Но папаша же Гаргантюа и опроверг наши научные доводы, объективно понаблюдав через стекло, из океана, словно за рыбками в аквариуме, за мной и Лиз Ричмонд, работавшими в подводном атмосфериуме:
– Не думаю, что если мой пенис больше твоего в десять тысяч раз, сынок, то я подвергаюсь любовной лихоманке настолько же больше. Отнюдь! Я видел, как ты подскакиваешь жопка-домиком, а затем садишь вниз с такой высоты, будто твой пенисок по крайней мере в полтора раза выше тебя самого ростом. О, замах твой бывал велик и неистов не от его физического размера, но от духовной высоты – и это касается, сынок, не конкретных величин некоторых неудобных частей нашего тела и даже не высоких уровней нашего интеллектуального развития. Сила нашего желания и счастливое удовлетворение этого желания зависят, сказано, не от размеров и толщины эзотерических органов, но исключительно от качественности и тонкости духовного материала, пошедшего на сексуальную увертюру.
Тот шустрый супермен и посланец, сперматозоид по имени Акимка, отличившийся еще в эпоху эолита тем, что первым добрался до яичка Весты, которое сидело, затаясь, в благословенной утробе моей праматери Тосико, и внедрился в нее, – и стал моим посланцем на увлекательных дорогах мира, которые в конце концов и привели меня в этот подводный стеклянный отель-атмосфериум на Гавайских островах.
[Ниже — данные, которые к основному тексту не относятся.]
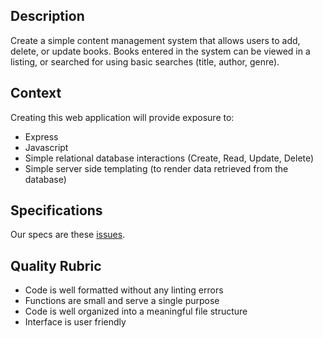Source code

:## Description

Create a simple content management system that allows users to add, delete, or update books. Books entered in the system can be viewed in a listing, or searched for using basic searches (title, author, genre).

## Context

Creating this web application will provide exposure to:
- Express
- Javascript
- Simple relational database interactions (Create, Read, Update, Delete)
- Simple server side templating (to render data retrieved from the database)

## Specifications
Our specs are these [issues](https://github.com/tjfwalker/bookstore2/issues?utf8=%E2%9C%93&q=is%3Aissue%20milestone%3ASpecs%20).

## Quality Rubric
- Code is well formatted without any linting errors
- Functions are small and serve a single purpose
- Code is well organized into a meaningful file structure
- Interface is user friendly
Итак, как и каждый на этом свете, я в начале пути был отцом самому себе. А в конце пути стану собственным блудным сыном, который вернется к тому отцу – отощавший на бескормице случайных дорог и отчаявшийся найти хоть какой-нибудь смысл своим страстным блужданиям по этим бесконечным дорогам.
– Но разве можно найти то, чего никогда не терял, чего не знаешь, чего не видал? – так Гаргантюа, чудовищный спрут, по ошибке принявший меня за своего сына, решил поддержать и утешить меня, когда на исходе всех земных дорог я, до полусмерти утомленный совместными научными исследованиями с Лиз Ричмонд, в отчаянии скатился с кровати и спрятался под нее.